Shifting Priorities
I am currently in the realization that my priorities are shifting and they are shifting FAST. I want to do more things that fill my cup, rather than drain me. I want to go to bed at a normal hour and wake up refreshed & earlier to enjoy my morning (See my morning routine pt. 1 blog post). I want to drink less alcohol and actually DO things on Sunday without the hangxiety. I want to limit my social media usage and stop spending hours scrolling and comparing myself to others. And I want to say “no” to things that don’t serve me just to make others happy. The things that have made me happy in the past are changing and I am craving more of a low-key lifestyle at the moment. I want to slow down and do things that light my fire.
I have always been the “yes” girl when it comes to going out and doing things. It’s kind of become my thing. If I have free time, or a rest day from the gym, I will always try to make plans because I truly do value my friendships and connections. However, sometimes all I want to do is go on a walk while listening to a podcast, go to the dog park, make a nice dinner for myself, watch trash reality tv or drink ginger tea with goji berries (ie low-key). I am slowly learning that it’s okay to have a preference on how I spend my time. To be fair, it is MY life. I don’t need to fill every single second of free time I have just because I have it. I need to know what it is that I need at that time, and listen to it. Plain and simple.

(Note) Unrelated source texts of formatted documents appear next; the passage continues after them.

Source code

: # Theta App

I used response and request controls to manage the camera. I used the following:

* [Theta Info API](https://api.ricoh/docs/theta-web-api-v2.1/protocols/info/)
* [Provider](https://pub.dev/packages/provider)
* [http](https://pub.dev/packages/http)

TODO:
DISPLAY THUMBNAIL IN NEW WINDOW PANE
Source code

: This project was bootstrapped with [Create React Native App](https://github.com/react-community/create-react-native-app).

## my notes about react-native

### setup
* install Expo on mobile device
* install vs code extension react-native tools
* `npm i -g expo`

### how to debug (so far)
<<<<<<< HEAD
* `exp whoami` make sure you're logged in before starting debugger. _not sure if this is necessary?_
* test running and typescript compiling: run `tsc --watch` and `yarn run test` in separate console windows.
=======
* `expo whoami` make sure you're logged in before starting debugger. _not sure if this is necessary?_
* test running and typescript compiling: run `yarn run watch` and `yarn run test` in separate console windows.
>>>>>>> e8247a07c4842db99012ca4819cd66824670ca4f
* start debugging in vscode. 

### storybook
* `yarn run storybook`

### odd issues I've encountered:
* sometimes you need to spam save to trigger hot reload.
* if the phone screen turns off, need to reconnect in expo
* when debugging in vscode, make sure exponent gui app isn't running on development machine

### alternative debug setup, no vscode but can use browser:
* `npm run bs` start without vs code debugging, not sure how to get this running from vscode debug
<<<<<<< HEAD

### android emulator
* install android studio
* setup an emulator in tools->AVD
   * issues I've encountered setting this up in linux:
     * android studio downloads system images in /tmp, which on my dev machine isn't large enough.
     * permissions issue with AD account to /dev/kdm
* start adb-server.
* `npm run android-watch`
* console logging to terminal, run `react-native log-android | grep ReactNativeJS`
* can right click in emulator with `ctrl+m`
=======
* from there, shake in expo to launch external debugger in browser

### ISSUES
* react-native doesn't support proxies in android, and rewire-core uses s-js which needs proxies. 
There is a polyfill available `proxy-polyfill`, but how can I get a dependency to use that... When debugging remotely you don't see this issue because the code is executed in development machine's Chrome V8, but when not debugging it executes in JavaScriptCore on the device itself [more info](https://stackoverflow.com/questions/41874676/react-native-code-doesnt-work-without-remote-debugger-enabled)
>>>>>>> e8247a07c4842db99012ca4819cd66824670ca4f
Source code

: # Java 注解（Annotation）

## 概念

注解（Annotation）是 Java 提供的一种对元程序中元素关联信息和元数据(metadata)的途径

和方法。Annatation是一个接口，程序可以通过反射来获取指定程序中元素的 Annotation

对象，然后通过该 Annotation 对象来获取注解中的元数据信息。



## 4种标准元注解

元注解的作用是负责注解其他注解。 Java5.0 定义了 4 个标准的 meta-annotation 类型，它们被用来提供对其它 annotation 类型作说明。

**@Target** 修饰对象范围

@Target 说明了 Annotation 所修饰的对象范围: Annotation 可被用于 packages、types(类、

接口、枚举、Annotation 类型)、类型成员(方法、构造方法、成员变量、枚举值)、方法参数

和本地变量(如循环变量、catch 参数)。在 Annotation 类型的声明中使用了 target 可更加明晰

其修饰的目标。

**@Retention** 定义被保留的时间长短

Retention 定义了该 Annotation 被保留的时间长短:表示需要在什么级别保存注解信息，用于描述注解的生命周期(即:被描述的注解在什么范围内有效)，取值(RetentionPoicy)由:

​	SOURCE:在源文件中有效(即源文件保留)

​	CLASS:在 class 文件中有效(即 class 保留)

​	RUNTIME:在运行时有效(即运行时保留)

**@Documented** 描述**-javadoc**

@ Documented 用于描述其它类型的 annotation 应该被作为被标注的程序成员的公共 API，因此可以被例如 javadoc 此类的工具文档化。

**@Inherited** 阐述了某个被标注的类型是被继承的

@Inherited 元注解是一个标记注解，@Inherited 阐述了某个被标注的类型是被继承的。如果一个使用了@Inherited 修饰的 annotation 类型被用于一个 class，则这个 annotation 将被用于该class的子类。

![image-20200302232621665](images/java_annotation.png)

It’s pretty obvious that I am a people pleaser to my core. I truly have joy from helping others, and making others happy even at the expense of myself sometimes (hence the problem). If I can make someone happy, I will do it. But the thing that has recently clicked is the fact that I am not responsible for others happiness; they are responsible for their own happiness. I’m always going to help If I can, but I will make sure that I am not giving from an already empty cup first. And what help can I really provide if I’m on E? It’s like how we are always told to put the oxygen mask on ourselves before helping others because you’re not much use to others if you’re unconscious. Similar concept.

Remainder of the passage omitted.